Friday, April 06, 2007

What I Learned from the Previous Post's Workshop

Now, what was there that I didn’t already know or that I can use at our library? Oh, ye of little faith!

I’ve got a scavenger hunt to do this summer and I might just make them search in the e-titles for stuff and set up a NetLibrary account.

We should have a demo mp3 at each branch (I guess Ref handles that in our main one) to show people how it works.

We should take this on the road, every time we set up a table or the bookmobile or something at a function, we should demo the e-titles and hand out info.

We should demonstrate it to Fran’s book groups.

The One Book, One Community should be a NetLibrary title.

I’m going to check out Project Gutenberg and Librivox.org to see what is available.

While dithering with my notes, I visited the Project Gutenberg site and am currently listening (that is, at home) to Frances Hodgson Burnett’s The Secret Garden read by computer. This was an excellent choice because of the Yorkshire dialect, which the computer-generated voice cannot deal with and ends up spelling out: “Tee-aitch-apostrophe …” And it simply cannot deal with the name of the manor, Mistlethwaite, which comes out sounding like a person: Miss Thelthwaite. Clever of it to not call it Mist Lethwaite, though. Despite the lack of emotion and the dialect problems, I find the story (which I’ve read many times) very engrossing and can’t wait to get back to it and download another section. And that is a teeny problem, it downloads one piece at at time (http://www.gutenberg.org/etext/8812) and there are over thirty pieces. But that’s nice, too, because you can just download a bit of it if you don’t have a lot of time to wait for it to download. And then, at least on my machine, it’s still there when you download more, so it accumulates.

I have not yet listened to any of the volunteers read on Librivox because I want to finish The Secret Garden first! They’ve got the Quijote being read on that, which may be helpful to our summer high school readers. It’s also being read in Spanish. Wheeeee! I’ll blog that later for y’all.

I’m going to go through our e-titles (and maybe Gutenberg) and compare the Summer Reading Lists for District 50 etc. to see what we have e-vailable that could can be recommended to the older kids (who don’t do the SC Book Award nominees) … isn’t Frankenstein one of those? And I should make a sign or a bookmark for this.

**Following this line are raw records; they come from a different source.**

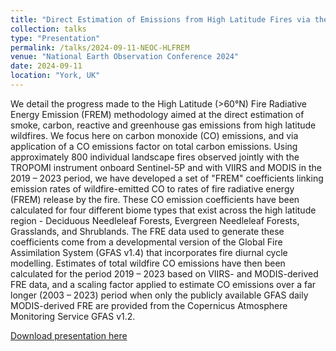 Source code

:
 ```yaml
---
title: "Direct Estimation of Emissions from High Latitude Fires via the FREM Approach"
collection: talks
type: "Presentation"
permalink: /talks/2024-09-11-NEOC-HLFREM
venue: "National Earth Observation Conference 2024"
date: 2024-09-11
location: "York, UK"
---
```


We detail the progress made to the High Latitude (>60°N) Fire Radiative Energy Emission (FREM) methodology aimed at the direct estimation of smoke, carbon, reactive and greenhouse gas emissions from high latitude wildfires. We focus here on carbon monoxide (CO) emissions, and via application of a CO emissions factor on total carbon emissions. Using approximately 800 individual landscape fires observed jointly with the TROPOMI instrument onboard Sentinel-5P and with VIIRS and MODIS in the 2019 – 2023 period, we have developed a set of "FREM" coefficients linking emission rates of wildfire-emitted CO to rates of fire radiative energy (FREM) release by the fire. These CO emission coefficients have been calculated for four different biome types that exist across  the high latitude region - Deciduous Needleleaf Forests, Evergreen Needleleaf Forests, Grasslands, and Shrublands. The FRE data used to generate these coefficients come from a developmental version of the Global Fire Assimilation System (GFAS v1.4) that incorporates fire diurnal cycle modelling. Estimates of total wildfire CO emissions have then been calculated for the period 2019 – 2023 based on VIIRS- and MODIS-derived FRE data, and a scaling factor applied to estimate CO emissions over a far longer (2003 – 2023) period when only the publicly available GFAS daily MODIS-derived FRE are provided from the Copernicus Atmosphere Monitoring Service GFAS v1.2.

[Download presentation here](http://willmaslanka.github.io/files/240911_WMaslanka_NEOC_HighLatitudeFREM.pdf) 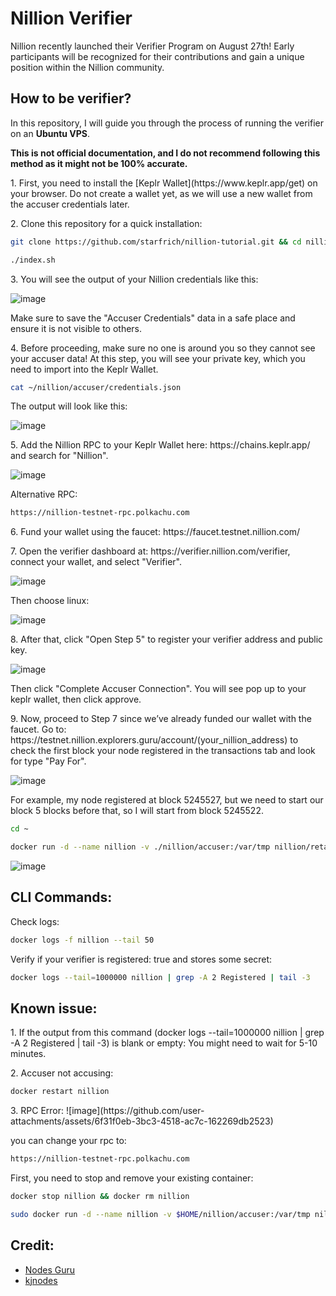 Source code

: # Nillion Verifier
Nillion recently launched their Verifier Program on August 27th! Early participants will be recognized for their contributions and gain a unique position within the Nillion community.

## How to be verifier?
In this repository, I will guide you through the process of running the verifier on an <b>Ubuntu VPS</b>.

<b>This is not official documentation, and I do not recommend following this method as it might not be 100% accurate.</b>
<p>
1. First, you need to install the [Keplr Wallet](https://www.keplr.app/get) on your browser. Do not create a wallet yet, as we will use a new wallet from the accuser credentials later.
</p>
<p>
2. Clone this repository for a quick installation:

```bash
git clone https://github.com/starfrich/nillion-tutorial.git && cd nillion-tutorial/ && chmod +x index.sh
```
```bash
./index.sh
```
</p>
<p>
3. You will see the output of your Nillion credentials like this:

![image](https://github.com/user-attachments/assets/51ef0ca8-c3de-4c2b-aa3c-ca768c726d3f)

Make sure to save the "Accuser Credentials" data in a safe place and ensure it is not visible to others.
</p>
<p>
4. Before proceeding, make sure no one is around you so they cannot see your accuser data! At this step, you will see your private key, which you need to import into the Keplr Wallet.

```bash
cat ~/nillion/accuser/credentials.json
```

The output will look like this:

![image](https://github.com/user-attachments/assets/bce6ff8f-4ee4-4ba5-800d-b4db041a47a7)
</p>
<p>
5. Add the Nillion RPC to your Keplr Wallet here: https://chains.keplr.app/ and search for "Nillion".

![image](https://github.com/user-attachments/assets/90f1befb-a640-4cdb-ac8b-e90e69a3d499)

Alternative RPC: 
```bash
https://nillion-testnet-rpc.polkachu.com
```
</p>
<p>
6. Fund your wallet using the faucet: https://faucet.testnet.nillion.com/
</p>
<p>
7. Open the verifier dashboard at: https://verifier.nillion.com/verifier, connect your wallet, and select "Verifier".

![image](https://github.com/user-attachments/assets/6c7f267d-f9ec-484f-937c-7f50addc0b61)

Then choose linux:

![image](https://github.com/user-attachments/assets/6e7bf611-39ce-4da4-a24f-063beab68d40)
</p>
<p>
8. After that, click "Open Step 5" to register your verifier address and public key.

![image](https://github.com/user-attachments/assets/4f69c0a2-8d0f-4b1b-a00a-3b78413d138e)

Then click "Complete Accuser Connection". You will see pop up to your keplr wallet, then click approve.
</p>
<p>
9. Now, proceed to Step 7 since we’ve already funded our wallet with the faucet. Go to: https://testnet.nillion.explorers.guru/account/(your_nillion_address) to check the first block your node registered in the transactions tab and look for type "Pay For".

![image](https://github.com/user-attachments/assets/e334d6ee-377f-49f1-a8e3-13bc116c3e94)

For example, my node registered at block 5245527, but we need to start our block 5 blocks before that, so I will start from block 5245522.

```bash
cd ~
```
```bash
docker run -d --name nillion -v ./nillion/accuser:/var/tmp nillion/retailtoken-accuser:v1.0.0 accuse --rpc-endpoint "https://testnet-nillion-rpc.lavenderfive.com" --block-start 5245522
```
![image](https://github.com/user-attachments/assets/216d8d02-e67f-40c7-b423-4b3775b829cf)
</p>

## CLI Commands:

<p>
Check logs:

```bash
docker logs -f nillion --tail 50
```
</p>
<p>
Verify if your verifier is registered: true and stores some secret:

```bash
docker logs --tail=1000000 nillion | grep -A 2 Registered | tail -3
```
</p>

## Known issue:
<p>
1. If the output from this command (docker logs --tail=1000000 nillion | grep -A 2 Registered | tail -3) is blank or empty: You might need to wait for 5-10 minutes.
</p>

<p>
2. Accuser not accusing:

```bash
docker restart nillion
```
</p>
<p>
3. RPC Error:
![image](https://github.com/user-attachments/assets/6f31f0eb-3bc3-4518-ac7c-162269db2523)

you can change your rpc to: 

```bash
https://nillion-testnet-rpc.polkachu.com
```

First, you need to stop and remove your existing container:
```bash
docker stop nillion && docker rm nillion
```
```bash
sudo docker run -d --name nillion -v $HOME/nillion/accuser:/var/tmp nillion/retailtoken-accuser:v1.0.0 accuse --rpc-endpoint "https://nillion-testnet-rpc.polkachu.com" --block-start (your_latest_block)
```
</p>

## Credit:
- [Nodes Guru](https://nodes.guru/testnets/nillion/setup-guide/en)
- [kjnodes](https://services.kjnodes.com/) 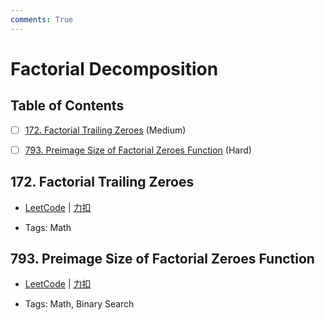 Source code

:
 ```yaml
---
comments: True
---
```


# Factorial Decomposition

## Table of Contents

- [ ] [172. Factorial Trailing Zeroes](#172-factorial-trailing-zeroes) (Medium)
- [ ] [793. Preimage Size of Factorial Zeroes Function](#793-preimage-size-of-factorial-zeroes-function) (Hard)


## 172. Factorial Trailing Zeroes

-    [LeetCode](https://leetcode.com/problems/factorial-trailing-zeroes/) | [力扣](https://leetcode.cn/problems/factorial-trailing-zeroes/)

-   Tags: Math



## 793. Preimage Size of Factorial Zeroes Function

-    [LeetCode](https://leetcode.com/problems/preimage-size-of-factorial-zeroes-function/) | [力扣](https://leetcode.cn/problems/preimage-size-of-factorial-zeroes-function/)

-   Tags: Math, Binary Search



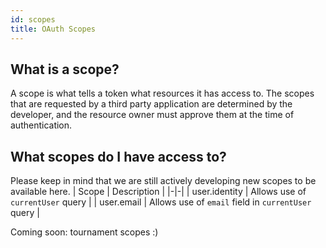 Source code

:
 ```yaml
---
id: scopes
title: OAuth Scopes
---
```


## What is a scope?

A scope is what tells a token what resources it has access to. The scopes that are requested by a
third party application are determined by the developer, and the resource owner must approve them at
the time of authentication.

## What scopes do I have access to?

Please keep in mind that we are still actively developing new scopes to be available here.
| Scope | Description |
|-|-|
| user.identity | Allows use of `currentUser` query |
| user.email | Allows use of `email` field in `currentUser` query |

Coming soon: tournament scopes :)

Next time I go on vacation, I’m not going to check out so much hard copy to carry with me when I can download something when I am away and read/listen to it from a laptop (which I’d better get out and buy but I’m not going anywhere until August, I think). And then I’ll probably need new glasses.

How kosher would it be to buy an annual out-of-town card from RCPL (what is that, $50?) and then check out, download, and burn all the Rabbit Ears and Weston Woods stuff?